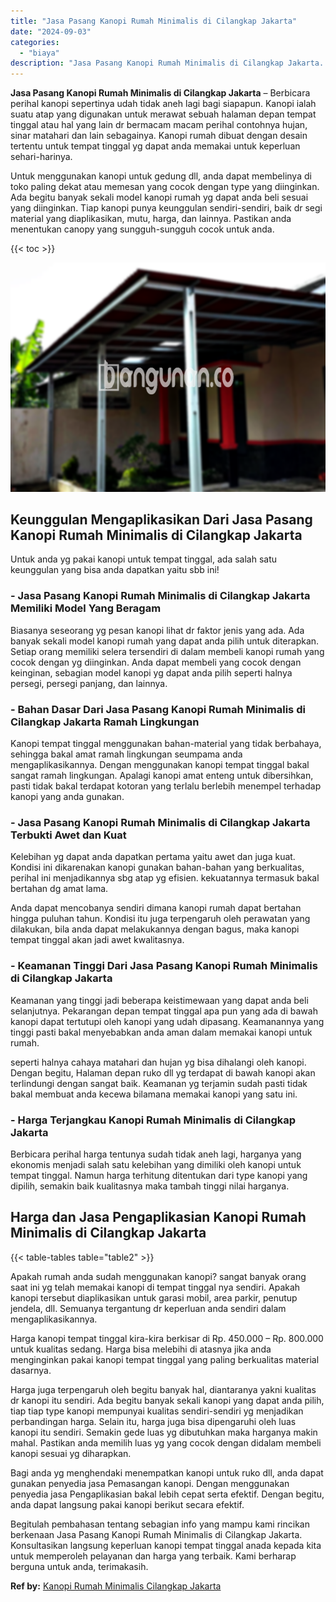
 ```yaml
---
title: "Jasa Pasang Kanopi Rumah Minimalis di Cilangkap Jakarta"
date: "2024-09-03"
categories: 
  - "biaya"
description: "Jasa Pasang Kanopi Rumah Minimalis di Cilangkap Jakarta. Begitulah pembahasan tentang sebagian info yang mampu kami rincikan berkenaan Jasa Pasang Kanopi Rum..."
---
```


**Jasa Pasang Kanopi Rumah Minimalis di Cilangkap Jakarta** – Berbicara perihal kanopi sepertinya udah tidak aneh lagi bagi siapapun. Kanopi ialah suatu atap yang digunakan untuk merawat sebuah halaman depan tempat tinggal atau hal yang lain dr bermacam macam perihal contohnya hujan, sinar matahari dan lain sebagainya. Kanopi rumah dibuat dengan desain tertentu untuk tempat tinggal yg dapat anda memakai untuk keperluan sehari-harinya.

Untuk menggunakan kanopi untuk gedung dll, anda dapat membelinya di toko paling dekat atau memesan yang cocok dengan type yang diinginkan. Ada begitu banyak sekali model kanopi rumah yg dapat anda beli sesuai yang diinginkan. Tiap kanopi punya keunggulan sendiri-sendiri, baik dr segi material yang diaplikasikan, mutu, harga, dan lainnya. Pastikan anda menentukan canopy yang sungguh-sungguh cocok untuk anda.

{{< toc >}}

![Jasa Pasang Kanopi Rumah Minimalis di Cilangkap Jakarta](/images/harga-kanopi-minimalis-51.png)

## Keunggulan Mengaplikasikan Dari Jasa Pasang Kanopi Rumah Minimalis di Cilangkap Jakarta

Untuk anda yg pakai kanopi untuk tempat tinggal, ada salah satu keunggulan yang bisa anda dapatkan yaitu sbb ini!

### \- Jasa Pasang Kanopi Rumah Minimalis di Cilangkap Jakarta Memiliki Model Yang Beragam

Biasanya seseorang yg pesan kanopi lihat dr faktor jenis yang ada. Ada banyak sekali model kanopi rumah yang dapat anda pilih untuk diterapkan. Setiap orang memiliki selera tersendiri di dalam membeli kanopi rumah yang cocok dengan yg diinginkan. Anda dapat membeli yang cocok dengan keinginan, sebagian model kanopi yg dapat anda pilih seperti halnya persegi, persegi panjang, dan lainnya.

### \- Bahan Dasar Dari Jasa Pasang Kanopi Rumah Minimalis di Cilangkap Jakarta Ramah Lingkungan

Kanopi tempat tinggal menggunakan bahan-material yang tidak berbahaya, sehingga bakal amat ramah lingkungan seumpama anda mengaplikasikannya. Dengan menggunakan kanopi tempat tinggal bakal sangat ramah lingkungan. Apalagi kanopi amat enteng untuk dibersihkan, pasti tidak bakal terdapat kotoran yang terlalu berlebih menempel terhadap kanopi yang anda gunakan.

### \- Jasa Pasang Kanopi Rumah Minimalis di Cilangkap Jakarta Terbukti Awet dan Kuat

Kelebihan yg dapat anda dapatkan pertama yaitu awet dan juga kuat. Kondisi ini dikarenakan kanopi gunakan bahan-bahan yang berkualitas, perihal ini menjadikannya sbg atap yg efisien. kekuatannya termasuk bakal bertahan dg amat lama.

Anda dapat mencobanya sendiri dimana kanopi rumah dapat bertahan hingga puluhan tahun. Kondisi itu juga terpengaruh oleh perawatan yang dilakukan, bila anda dapat melakukannya dengan bagus, maka kanopi tempat tinggal akan jadi awet kwalitasnya.

### \- Keamanan Tinggi Dari Jasa Pasang Kanopi Rumah Minimalis di Cilangkap Jakarta

Keamanan yang tinggi jadi beberapa keistimewaan yang dapat anda beli selanjutnya. Pekarangan depan tempat tinggal apa pun yang ada di bawah kanopi dapat tertutupi oleh kanopi yang udah dipasang. Keamanannya yang tinggi pasti bakal menyebabkan anda aman dalam memakai kanopi untuk rumah.

seperti halnya cahaya matahari dan hujan yg bisa dihalangi oleh kanopi. Dengan begitu, Halaman depan ruko dll yg terdapat di bawah kanopi akan terlindungi dengan sangat baik. Keamanan yg terjamin sudah pasti tidak bakal membuat anda kecewa bilamana memakai kanopi yang satu ini.

### \- Harga Terjangkau Kanopi Rumah Minimalis di Cilangkap Jakarta

Berbicara perihal harga tentunya sudah tidak aneh lagi, harganya yang ekonomis menjadi salah satu kelebihan yang dimiliki oleh kanopi untuk tempat tinggal. Namun harga terhitung ditentukan dari type kanopi yang dipilih, semakin baik kualitasnya maka tambah tinggi nilai harganya.

## Harga dan Jasa Pengaplikasian Kanopi Rumah Minimalis di Cilangkap Jakarta

{{< table-tables table="table2" >}}

Apakah rumah anda sudah menggunakan kanopi? sangat banyak orang saat ini yg telah memakai kanopi di tempat tinggal nya sendiri. Apakah kanopi tersebut diaplikasikan untuk garasi mobil, area parkir, penutup jendela, dll. Semuanya tergantung dr keperluan anda sendiri dalam mengaplikasikannya.

Harga kanopi tempat tinggal kira-kira berkisar di Rp. 450.000 – Rp. 800.000 untuk kualitas sedang. Harga bisa melebihi di atasnya jika anda menginginkan pakai kanopi tempat tinggal yang paling berkualitas material dasarnya.

Harga juga terpengaruh oleh begitu banyak hal, diantaranya yakni kualitas dr kanopi itu sendiri. Ada begitu banyak sekali kanopi yang dapat anda pilih, tiap tiap type kanopi mempunyai kualitas sendiri-sendiri yg menjadikan perbandingan harga. Selain itu, harga juga bisa dipengaruhi oleh luas kanopi itu sendiri. Semakin gede luas yg dibutuhkan maka harganya makin mahal. Pastikan anda memilih luas yg yang cocok dengan didalam membeli kanopi sesuai yg diharapkan.

Bagi anda yg menghendaki menempatkan kanopi untuk ruko dll, anda dapat gunakan penyedia jasa Pemasangan kanopi. Dengan menggunakan penyedia jasa Pengaplikasian bakal lebih cepat serta efektif. Dengan begitu, anda dapat langsung pakai kanopi berikut secara efektif.

Begitulah pembahasan tentang sebagian info yang mampu kami rincikan berkenaan Jasa Pasang Kanopi Rumah Minimalis di Cilangkap Jakarta. Konsultasikan langsung keperluan kanopi tempat tinggal anada kepada kita untuk memperoleh pelayanan dan harga yang terbaik. Kami berharap berguna untuk anda, terimakasih.

**Ref by:**  [Kanopi Rumah Minimalis Cilangkap Jakarta](https://id.wikipedia.org/wiki/Kanopi)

================

Task
Show all lines from the data above in which the word "satu" appears.

Finished exercise
Untuk anda yg pakai kanopi untuk tempat tinggal, ada salah satu keunggulan yang bisa anda dapatkan yaitu sbb ini!
seperti halnya cahaya matahari dan hujan yg bisa dihalangi oleh kanopi. Dengan begitu, Halaman depan ruko dll yg terdapat di bawah kanopi akan terlindungi dengan sangat baik. Keamanan yg terjamin sudah pasti tidak bakal membuat anda kecewa bilamana memakai kanopi yang satu ini.
Berbicara perihal harga tentunya sudah tidak aneh lagi, harganya yang ekonomis menjadi salah satu kelebihan yang dimiliki oleh kanopi untuk tempat tinggal. Namun harga terhitung ditentukan dari type kanopi yang dipilih, semakin baik kualitasnya maka tambah tinggi nilai harganya.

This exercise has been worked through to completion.